### [Extracted data]
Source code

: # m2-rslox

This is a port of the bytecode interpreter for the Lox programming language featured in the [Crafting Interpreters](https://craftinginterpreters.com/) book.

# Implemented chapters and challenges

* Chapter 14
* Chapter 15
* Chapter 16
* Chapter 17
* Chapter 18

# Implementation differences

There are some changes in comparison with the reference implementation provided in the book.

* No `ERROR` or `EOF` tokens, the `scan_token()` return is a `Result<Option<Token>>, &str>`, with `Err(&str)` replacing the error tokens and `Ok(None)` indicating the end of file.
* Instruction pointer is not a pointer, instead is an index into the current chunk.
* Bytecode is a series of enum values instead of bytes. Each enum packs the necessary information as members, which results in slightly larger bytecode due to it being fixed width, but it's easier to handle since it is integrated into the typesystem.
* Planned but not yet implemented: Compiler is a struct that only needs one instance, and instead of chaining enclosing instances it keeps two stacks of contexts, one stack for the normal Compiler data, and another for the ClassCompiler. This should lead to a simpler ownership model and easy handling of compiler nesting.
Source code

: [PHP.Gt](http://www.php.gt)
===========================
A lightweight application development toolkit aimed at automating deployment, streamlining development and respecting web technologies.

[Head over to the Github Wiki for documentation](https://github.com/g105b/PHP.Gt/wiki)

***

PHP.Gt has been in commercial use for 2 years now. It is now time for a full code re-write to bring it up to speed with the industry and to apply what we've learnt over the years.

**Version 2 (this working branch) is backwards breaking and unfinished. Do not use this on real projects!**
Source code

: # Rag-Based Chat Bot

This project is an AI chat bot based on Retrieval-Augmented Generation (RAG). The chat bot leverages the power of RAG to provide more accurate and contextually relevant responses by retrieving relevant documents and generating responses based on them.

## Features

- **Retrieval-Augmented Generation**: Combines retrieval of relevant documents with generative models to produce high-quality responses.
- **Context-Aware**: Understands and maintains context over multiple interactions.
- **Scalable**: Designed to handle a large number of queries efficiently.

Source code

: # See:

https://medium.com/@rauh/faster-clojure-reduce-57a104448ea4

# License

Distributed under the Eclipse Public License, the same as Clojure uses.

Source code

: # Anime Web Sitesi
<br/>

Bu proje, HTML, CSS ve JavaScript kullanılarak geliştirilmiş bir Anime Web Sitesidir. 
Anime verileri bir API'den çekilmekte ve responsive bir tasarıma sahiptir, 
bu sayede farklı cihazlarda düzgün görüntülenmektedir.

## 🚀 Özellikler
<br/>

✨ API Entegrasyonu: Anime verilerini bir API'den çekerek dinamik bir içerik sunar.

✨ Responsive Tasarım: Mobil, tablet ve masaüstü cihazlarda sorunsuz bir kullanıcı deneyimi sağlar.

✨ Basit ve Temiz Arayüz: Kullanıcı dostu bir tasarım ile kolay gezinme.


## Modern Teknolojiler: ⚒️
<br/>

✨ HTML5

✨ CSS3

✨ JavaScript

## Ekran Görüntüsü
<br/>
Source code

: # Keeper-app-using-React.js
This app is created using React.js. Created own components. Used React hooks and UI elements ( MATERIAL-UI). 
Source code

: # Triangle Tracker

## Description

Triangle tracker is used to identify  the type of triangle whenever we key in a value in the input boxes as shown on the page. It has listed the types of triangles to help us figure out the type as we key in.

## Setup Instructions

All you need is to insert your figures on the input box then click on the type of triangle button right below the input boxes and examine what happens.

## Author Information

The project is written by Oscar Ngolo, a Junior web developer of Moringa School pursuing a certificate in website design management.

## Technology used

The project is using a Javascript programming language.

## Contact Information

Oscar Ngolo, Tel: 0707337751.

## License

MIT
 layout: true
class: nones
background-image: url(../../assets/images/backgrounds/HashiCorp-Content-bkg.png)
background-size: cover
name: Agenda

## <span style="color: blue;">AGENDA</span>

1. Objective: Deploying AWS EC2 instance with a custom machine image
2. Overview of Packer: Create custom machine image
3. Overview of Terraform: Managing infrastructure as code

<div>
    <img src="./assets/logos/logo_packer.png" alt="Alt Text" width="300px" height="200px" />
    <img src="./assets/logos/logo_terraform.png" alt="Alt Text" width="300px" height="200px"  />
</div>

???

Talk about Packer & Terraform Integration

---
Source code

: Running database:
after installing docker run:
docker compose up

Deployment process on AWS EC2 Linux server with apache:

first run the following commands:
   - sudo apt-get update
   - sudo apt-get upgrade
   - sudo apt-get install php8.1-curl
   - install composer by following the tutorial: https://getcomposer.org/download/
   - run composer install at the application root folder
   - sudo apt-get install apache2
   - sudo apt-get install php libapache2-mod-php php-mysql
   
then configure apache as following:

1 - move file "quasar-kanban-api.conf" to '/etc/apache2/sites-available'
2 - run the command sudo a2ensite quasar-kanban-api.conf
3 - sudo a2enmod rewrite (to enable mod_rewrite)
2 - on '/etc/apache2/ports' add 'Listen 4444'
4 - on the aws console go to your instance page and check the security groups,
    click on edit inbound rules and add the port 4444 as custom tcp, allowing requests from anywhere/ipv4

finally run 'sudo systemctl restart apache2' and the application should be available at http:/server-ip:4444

### [What the task requires]
What you return must match the data line for line.

### [Exercise response]
Source code

: # m2-rslox

This is a port of the bytecode interpreter for the Lox programming language featured in the [Crafting Interpreters](https://craftinginterpreters.com/) book.

# Implemented chapters and challenges

* Chapter 14
* Chapter 15
* Chapter 16
* Chapter 17
* Chapter 18

# Implementation differences

There are some changes in comparison with the reference implementation provided in the book.

* No `ERROR` or `EOF` tokens, the `scan_token()` return is a `Result<Option<Token>>, &str>`, with `Err(&str)` replacing the error tokens and `Ok(None)` indicating the end of file.
* Instruction pointer is not a pointer, instead is an index into the current chunk.
* Bytecode is a series of enum values instead of bytes. Each enum packs the necessary information as members, which results in slightly larger bytecode due to it being fixed width, but it's easier to handle since it is integrated into the typesystem.
* Planned but not yet implemented: Compiler is a struct that only needs one instance, and instead of chaining enclosing instances it keeps two stacks of contexts, one stack for the normal Compiler data, and another for the ClassCompiler. This should lead to a simpler ownership model and easy handling of compiler nesting.
Source code

: [PHP.Gt](http://www.php.gt)
===========================
A lightweight application development toolkit aimed at automating deployment, streamlining development and respecting web technologies.

[Head over to the Github Wiki for documentation](https://github.com/g105b/PHP.Gt/wiki)

***

PHP.Gt has been in commercial use for 2 years now. It is now time for a full code re-write to bring it up to speed with the industry and to apply what we've learnt over the years.

**Version 2 (this working branch) is backwards breaking and unfinished. Do not use this on real projects!**
Source code

: # Rag-Based Chat Bot

This project is an AI chat bot based on Retrieval-Augmented Generation (RAG). The chat bot leverages the power of RAG to provide more accurate and contextually relevant responses by retrieving relevant documents and generating responses based on them.

## Features

- **Retrieval-Augmented Generation**: Combines retrieval of relevant documents with generative models to produce high-quality responses.
- **Context-Aware**: Understands and maintains context over multiple interactions.
- **Scalable**: Designed to handle a large number of queries efficiently.

Source code

: # See:

https://medium.com/@rauh/faster-clojure-reduce-57a104448ea4

# License

Distributed under the Eclipse Public License, the same as Clojure uses.

Source code

: # Anime Web Sitesi
<br/>

Bu proje, HTML, CSS ve JavaScript kullanılarak geliştirilmiş bir Anime Web Sitesidir. 
Anime verileri bir API'den çekilmekte ve responsive bir tasarıma sahiptir, 
bu sayede farklı cihazlarda düzgün görüntülenmektedir.

## 🚀 Özellikler
<br/>

✨ API Entegrasyonu: Anime verilerini bir API'den çekerek dinamik bir içerik sunar.

✨ Responsive Tasarım: Mobil, tablet ve masaüstü cihazlarda sorunsuz bir kullanıcı deneyimi sağlar.

✨ Basit ve Temiz Arayüz: Kullanıcı dostu bir tasarım ile kolay gezinme.


## Modern Teknolojiler: ⚒️
<br/>

✨ HTML5

✨ CSS3

✨ JavaScript

## Ekran Görüntüsü
<br/>
Source code

: # Keeper-app-using-React.js
This app is created using React.js. Created own components. Used React hooks and UI elements ( MATERIAL-UI). 
Source code

: # Triangle Tracker

## Description

Triangle tracker is used to identify  the type of triangle whenever we key in a value in the input boxes as shown on the page. It has listed the types of triangles to help us figure out the type as we key in.

## Setup Instructions

All you need is to insert your figures on the input box then click on the type of triangle button right below the input boxes and examine what happens.

## Author Information

The project is written by Oscar Ngolo, a Junior web developer of Moringa School pursuing a certificate in website design management.

## Technology used

The project is using a Javascript programming language.

## Contact Information

Oscar Ngolo, Tel: 0707337751.

## License

MIT
 layout: true
class: nones
background-image: url(../../assets/images/backgrounds/HashiCorp-Content-bkg.png)
background-size: cover
name: Agenda

## <span style="color: blue;">AGENDA</span>

1. Objective: Deploying AWS EC2 instance with a custom machine image
2. Overview of Packer: Create custom machine image
3. Overview of Terraform: Managing infrastructure as code

<div>
    <img src="./assets/logos/logo_packer.png" alt="Alt Text" width="300px" height="200px" />
    <img src="./assets/logos/logo_terraform.png" alt="Alt Text" width="300px" height="200px"  />
</div>

???

Talk about Packer & Terraform Integration

---
Source code

: Running database:
after installing docker run:
docker compose up

Deployment process on AWS EC2 Linux server with apache:

first run the following commands:
   - sudo apt-get update
   - sudo apt-get upgrade
   - sudo apt-get install php8.1-curl
   - install composer by following the tutorial: https://getcomposer.org/download/
   - run composer install at the application root folder
   - sudo apt-get install apache2
   - sudo apt-get install php libapache2-mod-php php-mysql
   
then configure apache as following:

1 - move file "quasar-kanban-api.conf" to '/etc/apache2/sites-available'
2 - run the command sudo a2ensite quasar-kanban-api.conf
3 - sudo a2enmod rewrite (to enable mod_rewrite)
2 - on '/etc/apache2/ports' add 'Listen 4444'
4 - on the aws console go to your instance page and check the security groups,
    click on edit inbound rules and add the port 4444 as custom tcp, allowing requests from anywhere/ipv4

finally run 'sudo systemctl restart apache2' and the application should be available at http:/server-ip:4444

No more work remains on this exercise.